Interconnected VoIP Service Providers received a big win this month when, on May 1, 2009, the U.S. Court of Appeals for the Eighth Circuit upheld a lower court ruling enjoining the Nebraska Public Service Commission (“NPSC”) from imposing instate Universal Service Fund (“NUSF”) contribution obligations on Vonage. As detailed in the attached Client Advisory, this decision, which likely will cause other states to rethink their instate USF contribution programs, affirms that the FCC‘s 2004 Vonage Preemption Order unilaterally prevents states from collecting USF payment from nomadic interconnected VoIP providers.
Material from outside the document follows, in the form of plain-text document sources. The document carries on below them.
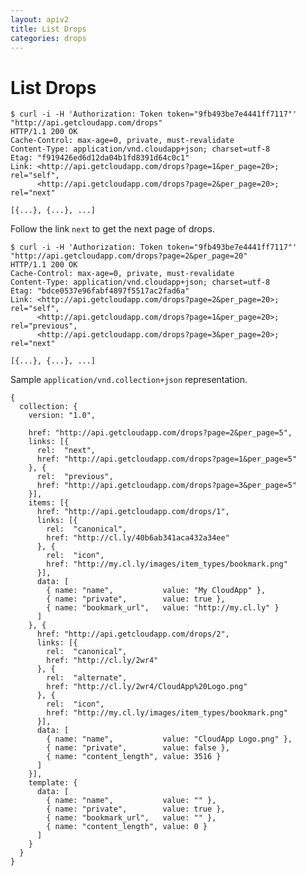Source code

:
 ```yaml
---
layout: apiv2
title: List Drops
categories: drops
---
```


# List Drops

    $ curl -i -H 'Authorization: Token token="9fb493be7e4441ff7117"' "http://api.getcloudapp.com/drops"
    HTTP/1.1 200 OK
    Cache-Control: max-age=0, private, must-revalidate
    Content-Type: application/vnd.cloudapp+json; charset=utf-8
    Etag: "f919426ed6d12da04b1fd8391d64c0c1"
    Link: <http://api.getcloudapp.com/drops?page=1&per_page=20>; rel="self",
          <http://api.getcloudapp.com/drops?page=2&per_page=20>; rel="next"

    [{...}, {...}, ...]

Follow the link `next` to get the next page of drops.

    $ curl -i -H 'Authorization: Token token="9fb493be7e4441ff7117"' "http://api.getcloudapp.com/drops?page=2&per_page=20"
    HTTP/1.1 200 OK
    Cache-Control: max-age=0, private, must-revalidate
    Content-Type: application/vnd.cloudapp+json; charset=utf-8
    Etag: "bdce0537e96fabf4897f5517ac2fad6a"
    Link: <http://api.getcloudapp.com/drops?page=2&per_page=20>; rel="self",
          <http://api.getcloudapp.com/drops?page=1&per_page=20>; rel="previous",
          <http://api.getcloudapp.com/drops?page=3&per_page=20>; rel="next"

    [{...}, {...}, ...]


Sample `application/vnd.collection+json` representation.

    {
      collection: {
        version: "1.0",

        href: "http://api.getcloudapp.com/drops?page=2&per_page=5",
        links: [{
          rel:  "next",
          href: "http://api.getcloudapp.com/drops?page=1&per_page=5"
        }, {
          rel:  "previous",
          href: "http://api.getcloudapp.com/drops?page=3&per_page=5"
        }],
        items: [{
          href: "http://api.getcloudapp.com/drops/1",
          links: [{
            rel:  "canonical",
            href: "http://cl.ly/40b6ab341aca432a34ee"
          }, {
            rel:  "icon",
            href: "http://my.cl.ly/images/item_types/bookmark.png"
          }],
          data: [
            { name: "name",           value: "My CloudApp" },
            { name: "private",        value: true },
            { name: "bookmark_url",   value: "http://my.cl.ly" }
          ]
        }, {
          href: "http://api.getcloudapp.com/drops/2",
          links: [{
            rel:  "canonical",
            href: "http://cl.ly/2wr4"
          }, {
            rel:  "alternate",
            href: "http://cl.ly/2wr4/CloudApp%20Logo.png"
          }, {
            rel:  "icon",
            href: "http://my.cl.ly/images/item_types/bookmark.png"
          }],
          data: [
            { name: "name",           value: "CloudApp Logo.png" },
            { name: "private",        value: false },
            { name: "content_length", value: 3516 }
          ]
        }],
        template: {
          data: [
            { name: "name",           value: "" },
            { name: "private",        value: true },
            { name: "bookmark_url",   value: "" },
            { name: "content_length", value: 0 }
          ]
        }
      }
    }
Although the full ramifications of the Eighth Circuit‘s decision are yet unknown, the outcome appears to be a significant win for interconnected VoIP providers. Notably, the decision cements the FCC‘s preemptive authority over state regulation of nomadic VoIP services, at least until the FCC reconsiders the facts underlying its Vonage Preemption Decision. Specifically, this decision makes the states‘ expansion of intrastate USF contribution obligations to nomadic interconnected VoIP providers very difficult.
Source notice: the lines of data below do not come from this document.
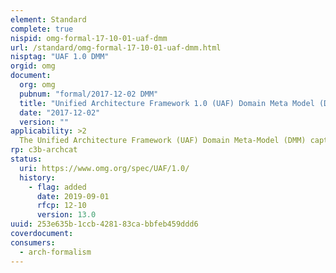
 ```yaml
---
element: Standard
complete: true
nispid: omg-formal-17-10-01-uaf-dmm
url: /standard/omg-formal-17-10-01-uaf-dmm.html
nisptag: "UAF 1.0 DMM"
orgid: omg
document:
  org: omg
  pubnum: "formal/2017-12-02 DMM"
  title: "Unified Architecture Framework 1.0 (UAF) Domain Meta Model (DMM)"
  date: "2017-12-02"
  version: ""
applicability: >2
  The Unified Architecture Framework (UAF) Domain Meta-Model (DMM) captures the concepts, relationships, and viewpoints that specify the Unified Architecture Framework Profile (UAFP). As well as providing the DMM for the UAFP, it is intended to provided a non-implementation specific metamodel for those non-UML or SysML tool vendors who may wish to implement the UAF.
rp: c3b-archcat
status:
  uri: https://www.omg.org/spec/UAF/1.0/
  history: 
    - flag: added
      date: 2019-09-01
      rfcp: 12-10
      version: 13.0
uuid: 253e635b-1ccb-4281-83ca-bbfeb459ddd6
coverdocument:
consumers:
  - arch-formalism
---
```

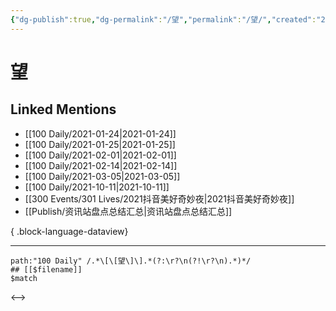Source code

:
 ```yaml
---
{"dg-publish":true,"dg-permalink":"/望","permalink":"/望/","created":"2023-04-08T21:16:41.000+08:00","updated":"2023-04-08T21:16:41.000+08:00"}
---
```


# 望

## Linked Mentions
- [[100 Daily/2021-01-24\|2021-01-24]]
- [[100 Daily/2021-01-25\|2021-01-25]]
- [[100 Daily/2021-02-01\|2021-02-01]]
- [[100 Daily/2021-02-14\|2021-02-14]]
- [[100 Daily/2021-03-05\|2021-03-05]]
- [[100 Daily/2021-10-11\|2021-10-11]]
- [[300 Events/301 Lives/2021抖音美好奇妙夜\|2021抖音美好奇妙夜]]
- [[Publish/资讯站盘点总结汇总\|资讯站盘点总结汇总]]

{ .block-language-dataview}

---

```expander
path:"100 Daily" /.*\[\[望\]\].*(?:\r?\n(?!\r?\n).*)*/
## [[$filename]]
$match
```

<-->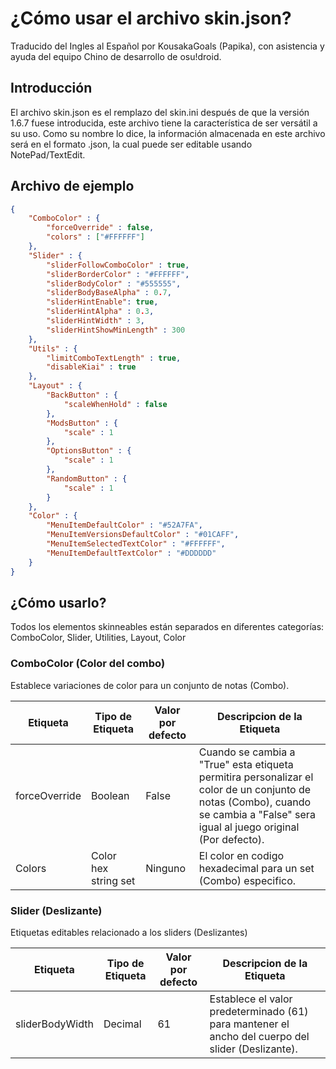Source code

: # ¿Cómo usar el archivo skin.json?

Traducido del Ingles al Español por KousakaGoals (Papika), con asistencia y ayuda del equipo Chino de desarrollo de osu!droid.

## Introducción
El archivo skin.json es el remplazo del skin.ini después de que la versión 1.6.7 fuese introducida, este archivo tiene la característica de ser versátil a su uso.
Como su nombre lo dice, la información almacenada en este archivo será en el formato .json, la cual puede ser editable usando NotePad/TextEdit.


## Archivo de ejemplo
```json
{
    "ComboColor" : {
        "forceOverride" : false,
        "colors" : ["#FFFFFF"]
    },
    "Slider" : {
        "sliderFollowComboColor" : true,
        "sliderBorderColor" : "#FFFFFF",
        "sliderBodyColor" : "#555555",
        "sliderBodyBaseAlpha" : 0.7,
        "sliderHintEnable": true,
        "sliderHintAlpha" : 0.3,
        "sliderHintWidth" : 3,
        "sliderHintShowMinLength" : 300
    },
    "Utils" : {
        "limitComboTextLength" : true,
        "disableKiai" : true
    },
    "Layout" : {
        "BackButton" : {
            "scaleWhenHold" : false
        },
        "ModsButton" : {
            "scale" : 1
        },
        "OptionsButton" : {
            "scale" : 1
        },
        "RandomButton" : {
            "scale" : 1
        }
    },
    "Color" : {
        "MenuItemDefaultColor" : "#52A7FA",
        "MenuItemVersionsDefaultColor" : "#01CAFF",
        "MenuItemSelectedTextColor" : "#FFFFFF",
        "MenuItemDefaultTextColor" : "#DDDDDD"
    }
}
```
## ¿Cómo usarlo?
Todos los elementos skinneables están separados en diferentes categorías: <br> 
ComboColor, Slider, Utilities, Layout, Color<br>

### ComboColor (Color del combo)
Establece variaciones de color para un conjunto de notas (Combo).<br>

| Etiqueta | Tipo de Etiqueta | Valor por defecto | Descripcion de la Etiqueta |
|----------|------------------|------------------ | -------------------------- |
| forceOverride | Boolean | False | Cuando se cambia a "True" esta etiqueta permitira personalizar el color de un conjunto de notas (Combo), cuando se cambia a "False" sera igual al juego original (Por defecto).|
| Colors | Color hex string set | Ninguno | El color en codigo hexadecimal para un set (Combo) especifico. |

### Slider (Deslizante)
Etiquetas editables relacionado a los sliders (Deslizantes)

| Etiqueta | Tipo de Etiqueta | Valor por defecto | Descripcion de la Etiqueta |
|----------|------------------|------------------ | -------------------------- |
| sliderBodyWidth | Decimal | 61 | Establece el valor predeterminado (61) para mantener el ancho del cuerpo del slider (Deslizante). |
In addition, the Eighth Circuit‘s decision calls into question the validity of existing intrastate USF contribution obligations imposed on nomadic interconnected VoIP providers by other states. For example, in anticipation of the Eighth Circuit‘s decision, the New Mexico District Court recently stayed its decision concerning the validity of the New Mexico Public Regulatory Commission‘s extension of its USF contribution obligations to interconnected VoIP providers. Further, the courts have yet to scrutinize the Kansas Public Utilities Commission‘s USF program, although that program is still in its infancy. Both of these programs were based upon the same rationale as the NUSF program –the FCC‘s safe harbor allowance in its VoIP USF Orderprovides a mechanism to justify the imposition of intrastate USF requirements on interconnected VoIP providers.
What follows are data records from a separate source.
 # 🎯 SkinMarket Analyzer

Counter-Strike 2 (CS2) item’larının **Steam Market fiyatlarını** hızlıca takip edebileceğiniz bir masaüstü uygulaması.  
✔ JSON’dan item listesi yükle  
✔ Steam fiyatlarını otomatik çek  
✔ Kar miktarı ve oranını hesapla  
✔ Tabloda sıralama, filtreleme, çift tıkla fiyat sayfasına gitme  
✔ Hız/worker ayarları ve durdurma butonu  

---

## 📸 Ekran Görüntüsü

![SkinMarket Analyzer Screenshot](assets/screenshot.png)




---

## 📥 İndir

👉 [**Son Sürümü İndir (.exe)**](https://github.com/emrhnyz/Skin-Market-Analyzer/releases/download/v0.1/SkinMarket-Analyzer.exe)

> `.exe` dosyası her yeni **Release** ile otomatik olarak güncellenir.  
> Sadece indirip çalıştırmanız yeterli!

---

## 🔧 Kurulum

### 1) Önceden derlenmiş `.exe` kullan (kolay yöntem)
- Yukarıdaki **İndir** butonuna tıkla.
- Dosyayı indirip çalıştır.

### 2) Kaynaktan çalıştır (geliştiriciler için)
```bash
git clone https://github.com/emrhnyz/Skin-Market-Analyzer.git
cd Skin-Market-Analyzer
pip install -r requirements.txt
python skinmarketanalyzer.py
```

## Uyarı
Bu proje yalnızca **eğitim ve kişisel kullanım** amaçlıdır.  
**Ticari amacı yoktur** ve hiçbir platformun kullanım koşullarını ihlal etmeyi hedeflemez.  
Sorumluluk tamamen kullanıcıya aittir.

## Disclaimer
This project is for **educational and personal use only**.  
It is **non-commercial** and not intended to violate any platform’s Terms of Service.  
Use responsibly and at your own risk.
Nevertheless, Vonage‘s win is not the nail in the coffin of the states‘ power to regulate VoIP services.The FCC‘s decision to preempt the regulation of VoIP in 2004 was based upon the technological reality that existed at the time.Indeed, when the FCC released its 2004 Order, most commercial interconnected VoIP services lacked the capability to track call routing and jurisdiction.Today such technology does exist, and most, if not all, retail VoIP providers have the capability to track call jurisdiction. Hence interconnected VoIP service providers may find it increasingly difficult to justify preemption.
Furthermore, issues about intercarrier compensation and the structure of the USF will likely cause the FCC to rethink the overall regulatory classification of interconnected VoIP services. Indeed, in November 2008, departing Chairman Martin promoted an intercarrier compensation plan which specifically subjected interconnected VoIP services to state USF contribution obligations. As VoIP services continue to cut into the revenue states receive from traditional telecommunications services, pressure from the states may force the FCC to revisit its decisions in the Vonage Preemption Decision and the VoIP USF Order.
In the meantime, all clients are advised to closely monitor the legal issues surrounding the regulation of interconnected VoIP service providers. Based upon the tenacious fight states have waged thus far and the diminishing revenue received from traditional telecommunications services during this time of budget shortfalls, it is highly probable that states will double down on efforts to collect USF from interconnected VoIP providers.